父と自分の、昔のセーターを解いては継ぎ足し。
「私らかてそうでしたんさ。物の無い時代でしたやろ。姉のお古で作り直したり。でも物の無いのが幸いして、自分でなとかするしかないで、逆にお洒落心の灯も点いたんやさ」。妃佐子さんは華やかな花柄のニットが、とてもお似合いだ。
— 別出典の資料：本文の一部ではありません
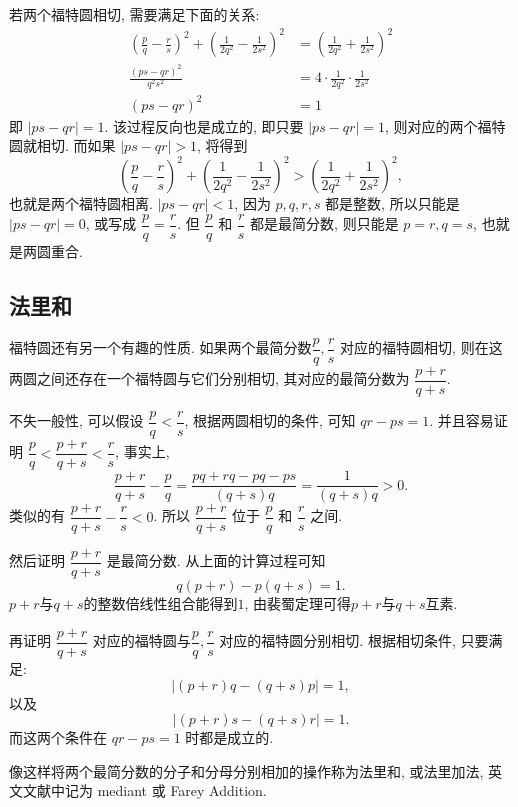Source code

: 若两个福特圆相切, 需要满足下面的关系:
\begin{align*}
\left(\frac{p}{q} - \frac{r}{s}\right)^2 + \left( \frac{1}{2q^2} - \frac{1}{2s^2} \right)^2 &= \left( \frac{1}{2q^2} + \frac{1}{2s^2} \right)^2 \\
\frac{(ps-qr)^2}{q^2s^2} &= 4\cdot \frac{1}{2q^2}\cdot\frac{1}{2s^2}\\
(ps-qr)^2 &= 1
\end{align*}
即 $|ps-qr| = 1$. 
该过程反向也是成立的,  即只要 $|ps-qr| = 1$, 则对应的两个福特圆就相切. 
而如果 $|ps-qr| > 1$, 将得到
$$ \left(\frac{p}{q} - \frac{r}{s}\right)^2 + \left( \frac{1}{2q^2} - \frac{1}{2s^2} \right)^2 > \left( \frac{1}{2q^2} + \frac{1}{2s^2} \right)^2 ,$$
也就是两个福特圆相离. $|ps-qr| < 1$, 因为 $p,q,r,s$ 都是整数, 所以只能是 $|ps-qr| = 0$, 或写成 $\dfrac{p}{q} = \dfrac{r}{s}$. 但 $\dfrac{p}{q}$ 和 $\dfrac{r}{s}$ 都是最简分数, 则只能是 $p=r, q=s$, 也就是两圆重合.


\subsection{法里和}
福特圆还有另一个有趣的性质. 如果两个最简分数$\dfrac{p}{q},\dfrac{r}{s}$ 对应的福特圆相切, 则在这两圆之间还存在一个福特圆与它们分别相切, 其对应的最简分数为 $\dfrac{p+r}{q+s}$. 

不失一般性, 可以假设 $\dfrac{p}{q} < \dfrac{r}{s}$, 根据两圆相切的条件, 可知 $qr - ps = 1$. 并且容易证明 $\dfrac{p}{q} < \dfrac{p+r}{q+s} < \dfrac{r}{s}$, 事实上, 
\[\frac{p+r}{q+s} - \frac{p}{q} = \frac{pq+rq-pq-ps}{(q+s)q} = \frac{1}{(q+s)q} > 0 .\]
类似的有 $\dfrac{p+r}{q+s} - \dfrac{r}{s} < 0$. 所以 $\dfrac{p+r}{q+s}$ 位于 $\dfrac{p}{q}$ 和 $\dfrac{r}{s}$ 之间.

然后证明 $\dfrac{p+r}{q+s}$ 是最简分数. 从上面的计算过程可知
\[ q(p+r) - p(q+s) = 1 .\]
$p+r$与$q+s$的整数倍线性组合能得到$1$, 由裴蜀定理可得$p+r$与$q+s$互素.

再证明 $\dfrac{p+r}{q+s}$ 对应的福特圆与$\dfrac{p}{q},\dfrac{r}{s}$ 对应的福特圆分别相切. 根据相切条件, 只要满足:
\[ |(p+r)q - (q+s)p| = 1 ,\]
以及
\[ |(p+r)s - (q+s)r| = 1  .\]
而这两个条件在 $qr - ps = 1$ 时都是成立的.

像这样将两个最简分数的分子和分母分别相加的操作称为法里和, 或法里加法, 英文文献中记为 mediant 或 Farey Addition.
「思い切って華やかなもんを身に着けると、気持ちまで明るうなりますやろ」。
妃佐子さんは昭和7(1932)年、大阪の高畑家で6人兄妹の次女として誕生。
戦時中、父の実家があった松阪市飯南町に疎開。
終戦後一旦大阪へと戻ったものの、昭和21年に家族で飯南町へと移り住んだ。
翌年中学を出ると、材木屋で事務員として勤務。
そこで巡り会ったのが、終世連れ添う山本修吾さんだった。
「主人の兄がその材木屋をしてましたんさ」。
昭和24年材木屋を辞し、大阪の服飾専門学校へ。
「ちょうど両親も大阪へ戻ってましたし、服飾の勉強がしとて」。
やがて修吾さんとの遠距離恋愛が実り昭和29年に結婚。一男一女を授かった。
昭和40年、子育ての忙しさからやっと手が放れた頃だった。
「主人は材木の本業以外にも、とにかく商売が好きで。大阪の親類がベビー用のニット製造をしとったもんで、今度はそれやって。私が親類からなろ(習っ)て、近所の人らにパートしてもうて」。
妃佐子さんの山本ニットが産声を上げた。
「最初の頃は手横機(ニット編み機)が5~6台で、立ったまま作業してました」。
しかしベビー服では、加工賃が少なく成り立たず、やがて婦人物へ。
「徐々に機械化の波が押し寄せて来ましてな」。

昭和45年には半自動、昭和後期には全自動へ。
「昔は1インチ(約2.5センチ)に3本の3ゲージでしたんさ。ところがどんどん針目の数も細こうなって、今しは14~18ゲージですんさ」。
ゲージが細かくなるほど、技術力も要求される。
「熟れて来ると、自然と指先が覚えますんさ」。
ニット編みは、デザインに応じパターンを引く作業から始まる。
次に型紙を起こし、身ごろなら身ごろだけ7着分ほど積み、型紙を当て裁断機で裁つ。
それをミシン掛けし、首周りや袖周りをリンキング(専用ミシンで縫う)。
最後にネームタグを付け、プレスすれば完成。

「ニットは夏暑いと思われがちやけど、化繊のブラウスなんかより風も通すで涼しいもんやさ」。
周りから『素敵ね』と言われる度、人は誰でも簡単に若返る。
妃佐子さんはそう言って笑った。